Work to be completed
Give back the data below exactly as it was given.

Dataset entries

*** Block opens ***

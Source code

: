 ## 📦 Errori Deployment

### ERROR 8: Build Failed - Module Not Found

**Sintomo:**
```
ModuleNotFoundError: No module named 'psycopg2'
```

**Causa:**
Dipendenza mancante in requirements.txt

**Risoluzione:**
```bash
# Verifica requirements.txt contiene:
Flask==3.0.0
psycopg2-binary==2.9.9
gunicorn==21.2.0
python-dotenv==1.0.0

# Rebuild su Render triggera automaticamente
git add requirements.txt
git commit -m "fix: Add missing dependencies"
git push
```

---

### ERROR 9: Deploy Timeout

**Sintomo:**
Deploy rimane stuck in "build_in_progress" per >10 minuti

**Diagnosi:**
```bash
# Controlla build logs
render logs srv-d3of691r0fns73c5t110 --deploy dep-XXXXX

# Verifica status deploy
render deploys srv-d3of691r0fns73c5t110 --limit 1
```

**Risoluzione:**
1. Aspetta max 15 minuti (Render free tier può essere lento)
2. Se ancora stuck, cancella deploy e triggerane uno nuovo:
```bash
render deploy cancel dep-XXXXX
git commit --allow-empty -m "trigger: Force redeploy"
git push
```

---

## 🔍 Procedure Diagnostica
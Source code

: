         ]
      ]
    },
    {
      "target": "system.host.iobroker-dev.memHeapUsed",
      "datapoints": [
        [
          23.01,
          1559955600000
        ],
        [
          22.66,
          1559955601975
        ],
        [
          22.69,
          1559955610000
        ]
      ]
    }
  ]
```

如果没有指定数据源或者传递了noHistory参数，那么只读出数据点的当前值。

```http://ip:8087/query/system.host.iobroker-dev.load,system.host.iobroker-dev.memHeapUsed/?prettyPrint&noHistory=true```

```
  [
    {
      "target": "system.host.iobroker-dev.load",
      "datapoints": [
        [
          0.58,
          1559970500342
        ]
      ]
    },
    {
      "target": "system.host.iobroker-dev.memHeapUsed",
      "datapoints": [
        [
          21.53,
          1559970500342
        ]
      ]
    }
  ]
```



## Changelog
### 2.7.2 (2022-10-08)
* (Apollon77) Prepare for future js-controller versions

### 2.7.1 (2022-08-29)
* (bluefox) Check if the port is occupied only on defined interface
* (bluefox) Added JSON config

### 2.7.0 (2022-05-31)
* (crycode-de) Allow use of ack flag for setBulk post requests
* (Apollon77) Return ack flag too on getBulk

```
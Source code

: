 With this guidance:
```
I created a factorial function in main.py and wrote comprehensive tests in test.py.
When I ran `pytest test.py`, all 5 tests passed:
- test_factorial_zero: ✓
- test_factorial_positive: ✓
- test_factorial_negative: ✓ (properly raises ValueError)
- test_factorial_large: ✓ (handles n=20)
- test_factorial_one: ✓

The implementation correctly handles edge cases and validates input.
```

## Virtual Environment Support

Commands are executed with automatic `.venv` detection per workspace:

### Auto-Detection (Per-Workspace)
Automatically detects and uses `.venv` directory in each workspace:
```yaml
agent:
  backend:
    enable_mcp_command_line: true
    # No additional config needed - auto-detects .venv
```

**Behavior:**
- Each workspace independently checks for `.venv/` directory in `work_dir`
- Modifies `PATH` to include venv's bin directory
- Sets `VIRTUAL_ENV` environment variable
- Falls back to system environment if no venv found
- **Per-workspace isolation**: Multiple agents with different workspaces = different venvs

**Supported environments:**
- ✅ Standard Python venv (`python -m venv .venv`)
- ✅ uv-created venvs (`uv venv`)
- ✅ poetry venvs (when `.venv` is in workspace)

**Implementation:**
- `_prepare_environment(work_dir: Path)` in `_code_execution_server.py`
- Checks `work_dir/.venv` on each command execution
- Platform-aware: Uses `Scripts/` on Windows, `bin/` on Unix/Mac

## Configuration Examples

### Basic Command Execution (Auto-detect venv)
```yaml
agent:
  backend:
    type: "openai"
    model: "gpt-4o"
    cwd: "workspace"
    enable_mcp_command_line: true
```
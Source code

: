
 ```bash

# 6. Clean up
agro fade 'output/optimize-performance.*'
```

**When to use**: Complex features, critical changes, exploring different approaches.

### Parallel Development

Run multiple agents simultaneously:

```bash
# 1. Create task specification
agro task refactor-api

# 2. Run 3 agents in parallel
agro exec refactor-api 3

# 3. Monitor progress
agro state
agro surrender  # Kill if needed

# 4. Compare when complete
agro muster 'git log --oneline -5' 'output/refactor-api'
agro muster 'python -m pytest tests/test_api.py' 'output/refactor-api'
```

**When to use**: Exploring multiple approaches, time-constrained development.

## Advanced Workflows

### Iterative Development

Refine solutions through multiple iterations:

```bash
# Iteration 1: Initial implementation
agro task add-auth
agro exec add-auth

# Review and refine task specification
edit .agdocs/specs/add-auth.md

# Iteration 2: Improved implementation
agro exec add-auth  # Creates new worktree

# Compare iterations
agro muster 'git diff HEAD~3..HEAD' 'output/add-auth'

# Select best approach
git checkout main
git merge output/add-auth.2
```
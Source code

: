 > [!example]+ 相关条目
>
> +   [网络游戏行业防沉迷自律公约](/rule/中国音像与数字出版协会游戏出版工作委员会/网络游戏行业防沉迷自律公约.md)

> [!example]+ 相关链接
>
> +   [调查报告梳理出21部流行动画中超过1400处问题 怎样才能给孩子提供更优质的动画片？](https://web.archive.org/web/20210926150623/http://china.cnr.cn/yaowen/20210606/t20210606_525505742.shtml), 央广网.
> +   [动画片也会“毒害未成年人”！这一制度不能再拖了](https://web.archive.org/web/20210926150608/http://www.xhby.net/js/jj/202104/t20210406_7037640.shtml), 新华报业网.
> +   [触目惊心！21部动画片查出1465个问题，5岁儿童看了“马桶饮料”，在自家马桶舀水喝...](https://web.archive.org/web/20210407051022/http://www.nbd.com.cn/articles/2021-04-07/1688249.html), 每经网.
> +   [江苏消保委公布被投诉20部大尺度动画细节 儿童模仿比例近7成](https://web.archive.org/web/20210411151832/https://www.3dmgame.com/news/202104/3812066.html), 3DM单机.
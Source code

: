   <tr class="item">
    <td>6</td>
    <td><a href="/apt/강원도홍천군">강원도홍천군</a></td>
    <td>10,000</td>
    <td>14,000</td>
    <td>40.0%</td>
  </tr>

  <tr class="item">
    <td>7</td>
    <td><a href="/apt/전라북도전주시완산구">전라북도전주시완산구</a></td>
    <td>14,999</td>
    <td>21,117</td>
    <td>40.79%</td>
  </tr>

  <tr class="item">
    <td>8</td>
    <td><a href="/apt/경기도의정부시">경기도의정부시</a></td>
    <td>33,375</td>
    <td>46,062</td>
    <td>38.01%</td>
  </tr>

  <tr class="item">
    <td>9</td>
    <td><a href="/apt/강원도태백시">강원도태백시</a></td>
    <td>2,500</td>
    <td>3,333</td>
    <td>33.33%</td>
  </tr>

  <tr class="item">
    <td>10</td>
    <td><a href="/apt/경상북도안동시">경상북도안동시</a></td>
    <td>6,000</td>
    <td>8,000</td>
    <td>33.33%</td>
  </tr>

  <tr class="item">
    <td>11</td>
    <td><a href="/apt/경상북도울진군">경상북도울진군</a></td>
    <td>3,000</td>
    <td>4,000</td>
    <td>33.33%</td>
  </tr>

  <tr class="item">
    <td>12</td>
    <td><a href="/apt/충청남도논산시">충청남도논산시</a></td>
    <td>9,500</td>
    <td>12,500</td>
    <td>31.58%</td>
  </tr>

*** Block closes ***

Response
Source code

: ## 📦 Errori Deployment

### ERROR 8: Build Failed - Module Not Found

**Sintomo:**
```
ModuleNotFoundError: No module named 'psycopg2'
```

**Causa:**
Dipendenza mancante in requirements.txt

**Risoluzione:**
```bash
# Verifica requirements.txt contiene:
Flask==3.0.0
psycopg2-binary==2.9.9
gunicorn==21.2.0
python-dotenv==1.0.0

# Rebuild su Render triggera automaticamente
git add requirements.txt
git commit -m "fix: Add missing dependencies"
git push
```

---

### ERROR 9: Deploy Timeout

**Sintomo:**
Deploy rimane stuck in "build_in_progress" per >10 minuti

**Diagnosi:**
```bash
# Controlla build logs
render logs srv-d3of691r0fns73c5t110 --deploy dep-XXXXX

# Verifica status deploy
render deploys srv-d3of691r0fns73c5t110 --limit 1
```

**Risoluzione:**
1. Aspetta max 15 minuti (Render free tier può essere lento)
2. Se ancora stuck, cancella deploy e triggerane uno nuovo:
```bash
render deploy cancel dep-XXXXX
git commit --allow-empty -m "trigger: Force redeploy"
git push
```

---

## 🔍 Procedure Diagnostica
Source code

:         ]
      ]
    },
    {
      "target": "system.host.iobroker-dev.memHeapUsed",
      "datapoints": [
        [
          23.01,
          1559955600000
        ],
        [
          22.66,
          1559955601975
        ],
        [
          22.69,
          1559955610000
        ]
      ]
    }
  ]
```

如果没有指定数据源或者传递了noHistory参数，那么只读出数据点的当前值。

```http://ip:8087/query/system.host.iobroker-dev.load,system.host.iobroker-dev.memHeapUsed/?prettyPrint&noHistory=true```

```
  [
    {
      "target": "system.host.iobroker-dev.load",
      "datapoints": [
        [
          0.58,
          1559970500342
        ]
      ]
    },
    {
      "target": "system.host.iobroker-dev.memHeapUsed",
      "datapoints": [
        [
          21.53,
          1559970500342
        ]
      ]
    }
  ]
```



## Changelog
### 2.7.2 (2022-10-08)
* (Apollon77) Prepare for future js-controller versions

### 2.7.1 (2022-08-29)
* (bluefox) Check if the port is occupied only on defined interface
* (bluefox) Added JSON config

### 2.7.0 (2022-05-31)
* (crycode-de) Allow use of ack flag for setBulk post requests
* (Apollon77) Return ack flag too on getBulk

```
Source code

: With this guidance:
```
I created a factorial function in main.py and wrote comprehensive tests in test.py.
When I ran `pytest test.py`, all 5 tests passed:
- test_factorial_zero: ✓
- test_factorial_positive: ✓
- test_factorial_negative: ✓ (properly raises ValueError)
- test_factorial_large: ✓ (handles n=20)
- test_factorial_one: ✓

The implementation correctly handles edge cases and validates input.
```

## Virtual Environment Support

Commands are executed with automatic `.venv` detection per workspace:

### Auto-Detection (Per-Workspace)
Automatically detects and uses `.venv` directory in each workspace:
```yaml
agent:
  backend:
    enable_mcp_command_line: true
    # No additional config needed - auto-detects .venv
```

**Behavior:**
- Each workspace independently checks for `.venv/` directory in `work_dir`
- Modifies `PATH` to include venv's bin directory
- Sets `VIRTUAL_ENV` environment variable
- Falls back to system environment if no venv found
- **Per-workspace isolation**: Multiple agents with different workspaces = different venvs

**Supported environments:**
- ✅ Standard Python venv (`python -m venv .venv`)
- ✅ uv-created venvs (`uv venv`)
- ✅ poetry venvs (when `.venv` is in workspace)

**Implementation:**
- `_prepare_environment(work_dir: Path)` in `_code_execution_server.py`
- Checks `work_dir/.venv` on each command execution
- Platform-aware: Uses `Scripts/` on Windows, `bin/` on Unix/Mac

## Configuration Examples

### Basic Command Execution (Auto-detect venv)
```yaml
agent:
  backend:
    type: "openai"
    model: "gpt-4o"
    cwd: "workspace"
    enable_mcp_command_line: true
```
Source code

:
 ```bash

# 6. Clean up
agro fade 'output/optimize-performance.*'
```

**When to use**: Complex features, critical changes, exploring different approaches.

### Parallel Development

Run multiple agents simultaneously:

```bash
# 1. Create task specification
agro task refactor-api

# 2. Run 3 agents in parallel
agro exec refactor-api 3

# 3. Monitor progress
agro state
agro surrender  # Kill if needed

# 4. Compare when complete
agro muster 'git log --oneline -5' 'output/refactor-api'
agro muster 'python -m pytest tests/test_api.py' 'output/refactor-api'
```

**When to use**: Exploring multiple approaches, time-constrained development.

## Advanced Workflows

### Iterative Development

Refine solutions through multiple iterations:

```bash
# Iteration 1: Initial implementation
agro task add-auth
agro exec add-auth

# Review and refine task specification
edit .agdocs/specs/add-auth.md

# Iteration 2: Improved implementation
agro exec add-auth  # Creates new worktree

# Compare iterations
agro muster 'git diff HEAD~3..HEAD' 'output/add-auth'

# Select best approach
git checkout main
git merge output/add-auth.2
```
Source code

: > [!example]+ 相关条目
>
> +   [网络游戏行业防沉迷自律公约](/rule/中国音像与数字出版协会游戏出版工作委员会/网络游戏行业防沉迷自律公约.md)

> [!example]+ 相关链接
>
> +   [调查报告梳理出21部流行动画中超过1400处问题 怎样才能给孩子提供更优质的动画片？](https://web.archive.org/web/20210926150623/http://china.cnr.cn/yaowen/20210606/t20210606_525505742.shtml), 央广网.
> +   [动画片也会“毒害未成年人”！这一制度不能再拖了](https://web.archive.org/web/20210926150608/http://www.xhby.net/js/jj/202104/t20210406_7037640.shtml), 新华报业网.
> +   [触目惊心！21部动画片查出1465个问题，5岁儿童看了“马桶饮料”，在自家马桶舀水喝...](https://web.archive.org/web/20210407051022/http://www.nbd.com.cn/articles/2021-04-07/1688249.html), 每经网.
> +   [江苏消保委公布被投诉20部大尺度动画细节 儿童模仿比例近7成](https://web.archive.org/web/20210411151832/https://www.3dmgame.com/news/202104/3812066.html), 3DM单机.
Source code

:   <tr class="item">
    <td>6</td>
    <td><a href="/apt/강원도홍천군">강원도홍천군</a></td>
    <td>10,000</td>
    <td>14,000</td>
    <td>40.0%</td>
  </tr>

  <tr class="item">
    <td>7</td>
    <td><a href="/apt/전라북도전주시완산구">전라북도전주시완산구</a></td>
    <td>14,999</td>
    <td>21,117</td>
    <td>40.79%</td>
  </tr>

  <tr class="item">
    <td>8</td>
    <td><a href="/apt/경기도의정부시">경기도의정부시</a></td>
    <td>33,375</td>
    <td>46,062</td>
    <td>38.01%</td>
  </tr>

  <tr class="item">
    <td>9</td>
    <td><a href="/apt/강원도태백시">강원도태백시</a></td>
    <td>2,500</td>
    <td>3,333</td>
    <td>33.33%</td>
  </tr>

  <tr class="item">
    <td>10</td>
    <td><a href="/apt/경상북도안동시">경상북도안동시</a></td>
    <td>6,000</td>
    <td>8,000</td>
    <td>33.33%</td>
  </tr>

  <tr class="item">
    <td>11</td>
    <td><a href="/apt/경상북도울진군">경상북도울진군</a></td>
    <td>3,000</td>
    <td>4,000</td>
    <td>33.33%</td>
  </tr>

  <tr class="item">
    <td>12</td>
    <td><a href="/apt/충청남도논산시">충청남도논산시</a></td>
    <td>9,500</td>
    <td>12,500</td>
    <td>31.58%</td>
  </tr>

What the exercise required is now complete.